INPUT DATA >>
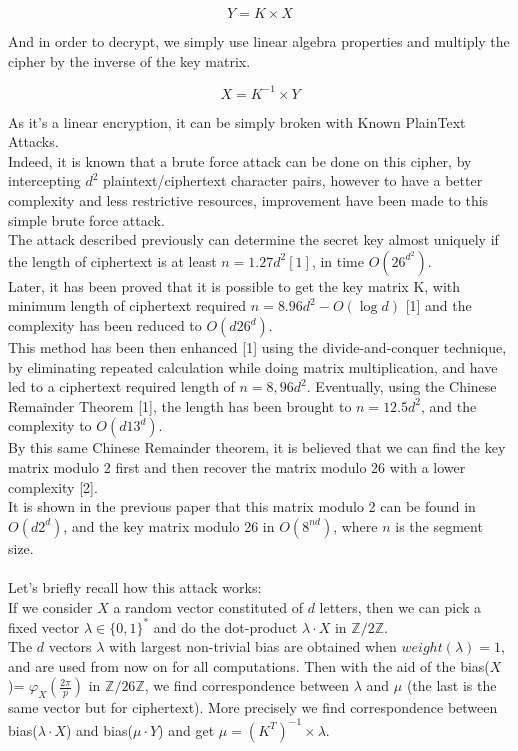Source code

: \documentclass{article}
\begin{document}
$$Y=K \times X$$

And in order to decrypt, we simply use linear algebra properties and multiply the cipher by the inverse of the key matrix.

$$X = K^{-1} \times Y$$

As it's a linear encryption, it can be simply broken with Known PlainText Attacks.\\
Indeed, it is known that a brute force attack can be done on this cipher, by intercepting $d^2$ plaintext/ciphertext character pairs, however to have a better complexity and less restrictive resources, improvement have been made to this simple brute force attack.\\
The attack described previously can determine the secret key almost uniquely if the length of ciphertext is at least $n =1.27d^2 [1]$, in time $O(26^{d^2})$.\\ 
Later, it has been proved that it is possible to get the key matrix K, with minimum length of ciphertext required $n =8.96d^2 -O(\log d)$ [1] and the complexity has been reduced to $O(d26^d)$.\\
This method has been then enhanced [1] using the divide-and-conquer technique, by eliminating repeated calculation while doing matrix multiplication, and have led to a ciphertext required length of $n=8,96d^2$. Eventually, using the Chinese Remainder Theorem [1], the length has been brought to $n=12.5d^2$, and the complexity to $O(d13^d)$.\\
By this same Chinese Remainder theorem, it is believed that we can find the key matrix modulo 2 first and then recover the matrix modulo 26 with a lower complexity [2].\\
It is shown in the previous paper that this matrix modulo 2 can be found in $O(d2^d)$, and the key matrix modulo 26 in $O(8^{nd})$, where $n$ is the segment size.\\
\\
Let's briefly recall how this attack works:\\
If we consider $X$ a random vector constituted of $d$ letters, then we can pick a fixed vector $\lambda \in \{0,1\}^*$ and do the dot-product $\lambda \cdot X$ in $\mathbb{Z}/2\mathbb{Z}$.\\
The $d$ vectors $\lambda$ with largest non-trivial bias are obtained when $weight(\lambda) = 1$, and are used from now on for all computations.
Then with the aid of the bias($X$)= $\varphi_{X}(\frac{2\pi}{p})$ in $\mathbb{Z}/26\mathbb{Z}$, we find correspondence between $\lambda$ and $\mu$ (the last is the same vector but for ciphertext). More precisely we find correspondence between bias($\lambda \cdot X$) and bias($\mu \cdot Y$) and get $ \mu = (K^T)^{-1} \times\lambda $.\\
\end{document}
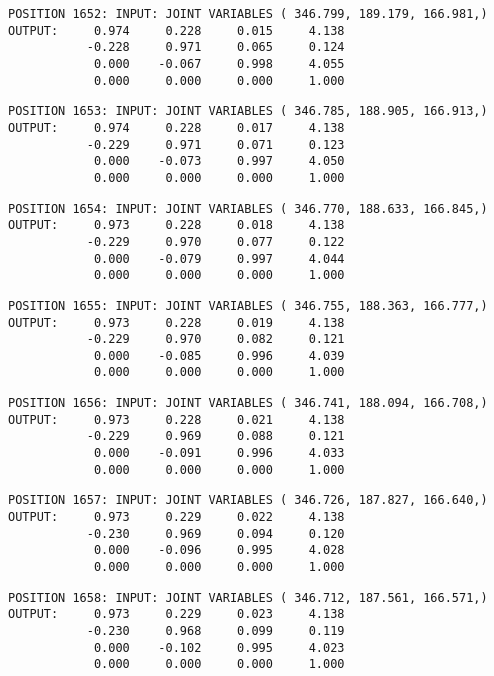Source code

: \begin{verbatim}
POSITION 1652: INPUT: JOINT VARIABLES ( 346.799, 189.179, 166.981,)
OUTPUT:     0.974     0.228     0.015     4.138
           -0.228     0.971     0.065     0.124
            0.000    -0.067     0.998     4.055
            0.000     0.000     0.000     1.000
\end{verbatim} \pagebreak[1]\begin{verbatim}
POSITION 1653: INPUT: JOINT VARIABLES ( 346.785, 188.905, 166.913,)
OUTPUT:     0.974     0.228     0.017     4.138
           -0.229     0.971     0.071     0.123
            0.000    -0.073     0.997     4.050
            0.000     0.000     0.000     1.000
\end{verbatim} \pagebreak[1]\begin{verbatim}
POSITION 1654: INPUT: JOINT VARIABLES ( 346.770, 188.633, 166.845,)
OUTPUT:     0.973     0.228     0.018     4.138
           -0.229     0.970     0.077     0.122
            0.000    -0.079     0.997     4.044
            0.000     0.000     0.000     1.000
\end{verbatim} \pagebreak[1]\begin{verbatim}
POSITION 1655: INPUT: JOINT VARIABLES ( 346.755, 188.363, 166.777,)
OUTPUT:     0.973     0.228     0.019     4.138
           -0.229     0.970     0.082     0.121
            0.000    -0.085     0.996     4.039
            0.000     0.000     0.000     1.000
\end{verbatim} \pagebreak[1]\begin{verbatim}
POSITION 1656: INPUT: JOINT VARIABLES ( 346.741, 188.094, 166.708,)
OUTPUT:     0.973     0.228     0.021     4.138
           -0.229     0.969     0.088     0.121
            0.000    -0.091     0.996     4.033
            0.000     0.000     0.000     1.000
\end{verbatim} \pagebreak[1]\begin{verbatim}
POSITION 1657: INPUT: JOINT VARIABLES ( 346.726, 187.827, 166.640,)
OUTPUT:     0.973     0.229     0.022     4.138
           -0.230     0.969     0.094     0.120
            0.000    -0.096     0.995     4.028
            0.000     0.000     0.000     1.000
\end{verbatim} \pagebreak[1]\begin{verbatim}
POSITION 1658: INPUT: JOINT VARIABLES ( 346.712, 187.561, 166.571,)
OUTPUT:     0.973     0.229     0.023     4.138
           -0.230     0.968     0.099     0.119
            0.000    -0.102     0.995     4.023
            0.000     0.000     0.000     1.000
\end{verbatim} \pagebreak[1]\begin{verbatim}

\end{verbatim}
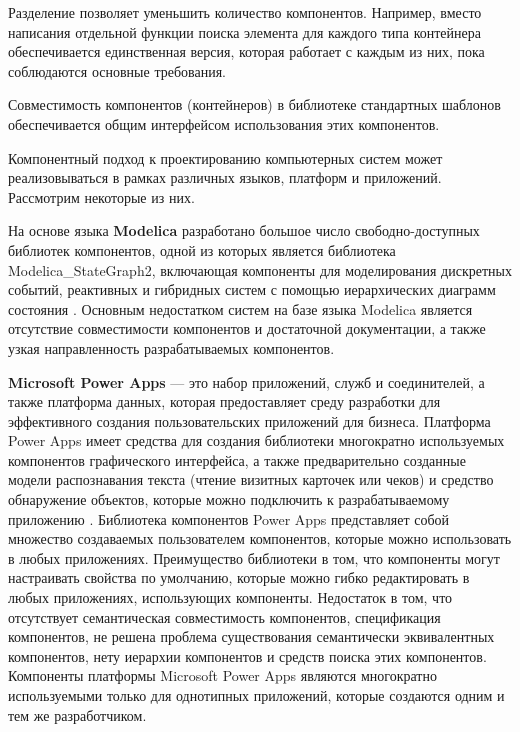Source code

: Разделение позволяет уменьшить количество компонентов. Например, вместо написания отдельной функции поиска элемента для каждого типа контейнера обеспечивается единственная версия, которая работает с каждым из них, пока соблюдаются основные требования.

Совместимость компонентов (контейнеров) в библиотеке стандартных шаблонов обеспечивается общим интерфейсом использования этих компонентов.

Компонентный подход к проектированию компьютерных систем может реализовываться в рамках различных языков, платформ и приложений. Рассмотрим некоторые из них.

На основе языка \textbf{Modelica} разработано большое число свободно-доступных библиотек компонентов, одной из которых является библиотека Modelica\_StateGraph2, включающая компоненты для моделирования дискретных событий, реактивных и гибридных систем с помощью иерархических диаграмм состояния . Основным недостатком систем на базе языка Modelica является отсутствие совместимости компонентов и достаточной документации, а также узкая направленность разрабатываемых компонентов.

\textbf{Microsoft Power Apps} — это набор приложений, служб и соединителей, а также платформа данных, которая предоставляет среду разработки для эффективного создания пользовательских приложений для бизнеса. Платформа Power Apps имеет средства для создания библиотеки многократно используемых компонентов графического интерфейса, а также предварительно созданные модели распознавания текста (чтение визитных карточек или чеков) и средство обнаружение объектов, которые можно подключить к разрабатываемому приложению . Библиотека компонентов Power Apps представляет собой множество создаваемых пользователем компонентов, которые можно использовать в любых приложениях. Преимущество библиотеки в том, что компоненты могут настраивать свойства по умолчанию, которые можно гибко редактировать в любых приложениях, использующих компоненты. Недостаток в том, что отсутствует семантическая совместимость компонентов, спецификация компонентов, не решена проблема существования семантически эквивалентных компонентов, нету иерархии компонентов и средств поиска этих компонентов. Компоненты платформы Microsoft Power Apps являются многократно используемыми только для однотипных приложений, которые создаются одним и тем же разработчиком.

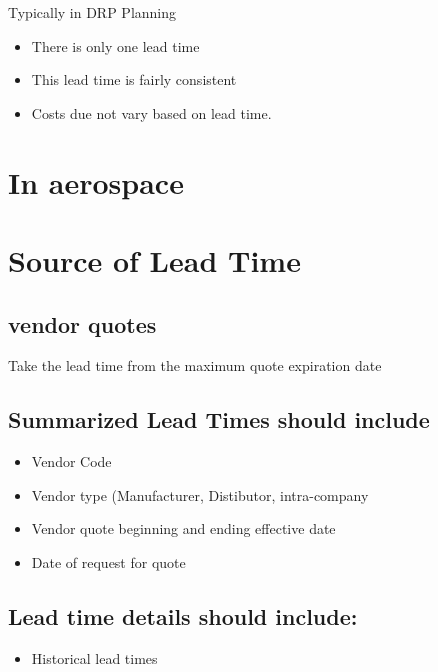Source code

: \documentclass[letterpaper,10pt,english]{sphinxmanual}
\begin{document}
Typically in DRP Planning
\begin{itemize}
\item {} 
There is only one lead time

\item {} 
This lead time is fairly consistent

\item {} 
Costs due not vary based on lead time.

\end{itemize}


\section{In aerospace}
\label{\detokenize{Questions:in-aerospace}}

\section{Source of Lead Time}
\label{\detokenize{Questions:source-of-lead-time}}

\subsection{vendor quotes}
\label{\detokenize{Questions:vendor-quotes}}
Take the lead time from the maximum quote expiration date


\subsection{Summarized Lead Times should include}
\label{\detokenize{Questions:summarized-lead-times-should-include}}\begin{itemize}
\item {} 
Vendor Code

\item {} 
Vendor type (Manufacturer, Distibutor, intra-company

\item {} 
Vendor quote beginning and ending effective date

\item {} 
Date of request for quote

\end{itemize}


\subsection{Lead time details should include:}
\label{\detokenize{Questions:lead-time-details-should-include}}\begin{itemize}
\item {} 
Historical lead times

\end{itemize}
\end{document}
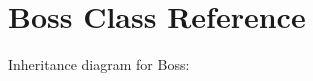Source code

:\hypertarget{classBoss}{}\section{Boss Class Reference}
\label{classBoss}


Inheritance diagram for Boss\+:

THE TASK >> Could you set down every entry above exactly as it stands, with no images?

OUTPUT FOR THIS TASK >>
Source code

: \documentclass{article}
\begin{document}
$$Y=K \times X$$

And in order to decrypt, we simply use linear algebra properties and multiply the cipher by the inverse of the key matrix.

$$X = K^{-1} \times Y$$

As it's a linear encryption, it can be simply broken with Known PlainText Attacks.\\
Indeed, it is known that a brute force attack can be done on this cipher, by intercepting $d^2$ plaintext/ciphertext character pairs, however to have a better complexity and less restrictive resources, improvement have been made to this simple brute force attack.\\
The attack described previously can determine the secret key almost uniquely if the length of ciphertext is at least $n =1.27d^2 [1]$, in time $O(26^{d^2})$.\\ 
Later, it has been proved that it is possible to get the key matrix K, with minimum length of ciphertext required $n =8.96d^2 -O(\log d)$ [1] and the complexity has been reduced to $O(d26^d)$.\\
This method has been then enhanced [1] using the divide-and-conquer technique, by eliminating repeated calculation while doing matrix multiplication, and have led to a ciphertext required length of $n=8,96d^2$. Eventually, using the Chinese Remainder Theorem [1], the length has been brought to $n=12.5d^2$, and the complexity to $O(d13^d)$.\\
By this same Chinese Remainder theorem, it is believed that we can find the key matrix modulo 2 first and then recover the matrix modulo 26 with a lower complexity [2].\\
It is shown in the previous paper that this matrix modulo 2 can be found in $O(d2^d)$, and the key matrix modulo 26 in $O(8^{nd})$, where $n$ is the segment size.\\
\\
Let's briefly recall how this attack works:\\
If we consider $X$ a random vector constituted of $d$ letters, then we can pick a fixed vector $\lambda \in \{0,1\}^*$ and do the dot-product $\lambda \cdot X$ in $\mathbb{Z}/2\mathbb{Z}$.\\
The $d$ vectors $\lambda$ with largest non-trivial bias are obtained when $weight(\lambda) = 1$, and are used from now on for all computations.
Then with the aid of the bias($X$)= $\varphi_{X}(\frac{2\pi}{p})$ in $\mathbb{Z}/26\mathbb{Z}$, we find correspondence between $\lambda$ and $\mu$ (the last is the same vector but for ciphertext). More precisely we find correspondence between bias($\lambda \cdot X$) and bias($\mu \cdot Y$) and get $ \mu = (K^T)^{-1} \times\lambda $.\\
\end{document}
Source code

: \begin{verbatim}
POSITION 1652: INPUT: JOINT VARIABLES ( 346.799, 189.179, 166.981,)
OUTPUT:     0.974     0.228     0.015     4.138
           -0.228     0.971     0.065     0.124
            0.000    -0.067     0.998     4.055
            0.000     0.000     0.000     1.000
\end{verbatim} \pagebreak[1]\begin{verbatim}
POSITION 1653: INPUT: JOINT VARIABLES ( 346.785, 188.905, 166.913,)
OUTPUT:     0.974     0.228     0.017     4.138
           -0.229     0.971     0.071     0.123
            0.000    -0.073     0.997     4.050
            0.000     0.000     0.000     1.000
\end{verbatim} \pagebreak[1]\begin{verbatim}
POSITION 1654: INPUT: JOINT VARIABLES ( 346.770, 188.633, 166.845,)
OUTPUT:     0.973     0.228     0.018     4.138
           -0.229     0.970     0.077     0.122
            0.000    -0.079     0.997     4.044
            0.000     0.000     0.000     1.000
\end{verbatim} \pagebreak[1]\begin{verbatim}
POSITION 1655: INPUT: JOINT VARIABLES ( 346.755, 188.363, 166.777,)
OUTPUT:     0.973     0.228     0.019     4.138
           -0.229     0.970     0.082     0.121
            0.000    -0.085     0.996     4.039
            0.000     0.000     0.000     1.000
\end{verbatim} \pagebreak[1]\begin{verbatim}
POSITION 1656: INPUT: JOINT VARIABLES ( 346.741, 188.094, 166.708,)
OUTPUT:     0.973     0.228     0.021     4.138
           -0.229     0.969     0.088     0.121
            0.000    -0.091     0.996     4.033
            0.000     0.000     0.000     1.000
\end{verbatim} \pagebreak[1]\begin{verbatim}
POSITION 1657: INPUT: JOINT VARIABLES ( 346.726, 187.827, 166.640,)
OUTPUT:     0.973     0.229     0.022     4.138
           -0.230     0.969     0.094     0.120
            0.000    -0.096     0.995     4.028
            0.000     0.000     0.000     1.000
\end{verbatim} \pagebreak[1]\begin{verbatim}
POSITION 1658: INPUT: JOINT VARIABLES ( 346.712, 187.561, 166.571,)
OUTPUT:     0.973     0.229     0.023     4.138
           -0.230     0.968     0.099     0.119
            0.000    -0.102     0.995     4.023
            0.000     0.000     0.000     1.000
\end{verbatim} \pagebreak[1]\begin{verbatim}

\end{verbatim}
Source code

: Разделение позволяет уменьшить количество компонентов. Например, вместо написания отдельной функции поиска элемента для каждого типа контейнера обеспечивается единственная версия, которая работает с каждым из них, пока соблюдаются основные требования.

Совместимость компонентов (контейнеров) в библиотеке стандартных шаблонов обеспечивается общим интерфейсом использования этих компонентов.

Компонентный подход к проектированию компьютерных систем может реализовываться в рамках различных языков, платформ и приложений. Рассмотрим некоторые из них.

На основе языка \textbf{Modelica} разработано большое число свободно-доступных библиотек компонентов, одной из которых является библиотека Modelica\_StateGraph2, включающая компоненты для моделирования дискретных событий, реактивных и гибридных систем с помощью иерархических диаграмм состояния . Основным недостатком систем на базе языка Modelica является отсутствие совместимости компонентов и достаточной документации, а также узкая направленность разрабатываемых компонентов.

\textbf{Microsoft Power Apps} — это набор приложений, служб и соединителей, а также платформа данных, которая предоставляет среду разработки для эффективного создания пользовательских приложений для бизнеса. Платформа Power Apps имеет средства для создания библиотеки многократно используемых компонентов графического интерфейса, а также предварительно созданные модели распознавания текста (чтение визитных карточек или чеков) и средство обнаружение объектов, которые можно подключить к разрабатываемому приложению . Библиотека компонентов Power Apps представляет собой множество создаваемых пользователем компонентов, которые можно использовать в любых приложениях. Преимущество библиотеки в том, что компоненты могут настраивать свойства по умолчанию, которые можно гибко редактировать в любых приложениях, использующих компоненты. Недостаток в том, что отсутствует семантическая совместимость компонентов, спецификация компонентов, не решена проблема существования семантически эквивалентных компонентов, нету иерархии компонентов и средств поиска этих компонентов. Компоненты платформы Microsoft Power Apps являются многократно используемыми только для однотипных приложений, которые создаются одним и тем же разработчиком.

Source code

: \documentclass[letterpaper,10pt,english]{sphinxmanual}
\begin{document}
Typically in DRP Planning
\begin{itemize}
\item {} 
There is only one lead time

\item {} 
This lead time is fairly consistent

\item {} 
Costs due not vary based on lead time.

\end{itemize}


\section{In aerospace}
\label{\detokenize{Questions:in-aerospace}}

\section{Source of Lead Time}
\label{\detokenize{Questions:source-of-lead-time}}

\subsection{vendor quotes}
\label{\detokenize{Questions:vendor-quotes}}
Take the lead time from the maximum quote expiration date


\subsection{Summarized Lead Times should include}
\label{\detokenize{Questions:summarized-lead-times-should-include}}\begin{itemize}
\item {} 
Vendor Code

\item {} 
Vendor type (Manufacturer, Distibutor, intra-company

\item {} 
Vendor quote beginning and ending effective date

\item {} 
Date of request for quote

\end{itemize}


\subsection{Lead time details should include:}
\label{\detokenize{Questions:lead-time-details-should-include}}\begin{itemize}
\item {} 
Historical lead times

\end{itemize}
\end{document}
Source code

:\hypertarget{classBoss}{}\section{Boss Class Reference}
\label{classBoss}


Inheritance diagram for Boss\+:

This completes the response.